Densho Digital Archive
Densho Visual History Collection
Title: Toru Sakahara - Kiyo Sakahara Interview II
Narrator: Toru Sakahara, Kiyo Sakahara
Interviewer: Dee Goto
Location: Seattle, Washington
Date: February 27, 1998
Densho ID: denshovh-storu_g-02-0035

<Begin Segment 35>

DG: One of the things that you know, maybe we'll go onto this, but JACL is pretty much, you know, credited for redress. But, I've heard that some of the Isseis were a little bit turned off by the JACL, because they said that JACL told them to go into camp willingly and then, you know, took the credit for protesting when the, I don't know Japanese Community Services, or Japanese chamber... seems like they had a lot to do with how, helping people, I don't know, I didn't. Do you know anything about that?

KS: You mean after they came back from camp?

DG: Well there was a little bit of controversy of who gets the credit for getting, you know, the rights restored too.

KS: You mean redress?

DG: That and other things.

KS: Well, I think that redress was spearheaded by a group of young fellows right here in Seattle. They went to national conventions.

DG: Right.

KS: And insisted that it had to be number one on the national JACL program. And at that time national was not quite the force for such a, for such a concerted move. And that could be part of the reason that some of the older people had those feelings. That...
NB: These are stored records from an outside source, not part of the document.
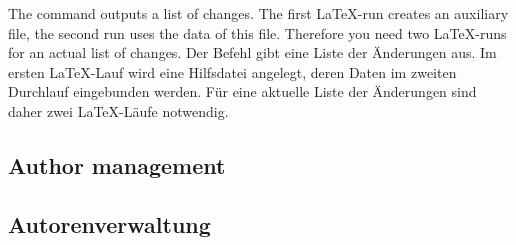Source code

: \subsubsection{}
\DescribeMacro{\listofchanges}
\ifENGLISH
	The command  outputs a list of changes.
	The first \LaTeX-run creates an auxiliary file, the second run uses the data of this file.
	Therefore you need two \LaTeX-runs for an actual list of changes.
\fi
	\ifGERMAN
		Der Befehl  gibt eine Liste der Änderungen aus.
		Im ersten \LaTeX-Lauf wird eine Hilfsdatei angelegt, deren Daten im zweiten Durchlauf eingebunden werden.
		Für eine aktuelle Liste der Änderungen sind daher zwei \LaTeX-Läufe notwendig.
	\fi
\begin{einspiel}
	\>
\end{einspiel}

\ifENGLISH
	\subsection{Author management}
\fi
	\ifGERMAN
		\subsection{Autorenverwaltung}
	\fi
DG: Well we're going to get to it later, you know, that you were serving on the Japanese Community Service Board.

KS: Yeah.

DG: I want to know, you know, the feelings that they had when JACL brought these up. Maybe we can get to that. Let's...

TS: Well let me comment on this apparent feeling of betrayal by the Japanese community by JACL by urging cooperation with the civil and military authorities for evacuation and exclusion. Well, those, some of those of us who went to the emergency committee meeting in early 1942 were for demanding military emergency control rather than exclusion. We're for fighting it on that basis, but ultimately it ended up, well, if we're going to be evacuated, we might as well try to do it in a orderly fashion and protect our people and that's the reason as far as I could see that the decision was made on the national level. And I think that was kind of misunderstood as a betrayal of the rights of the general community by the leadership of JACL. Naturally people, when decisions are made, various interpretations could be put upon actions as taken, and no matter how much you explain, there always remains that question, remaining. And I don't know what could be done about it, but perhaps some understanding could be achieved.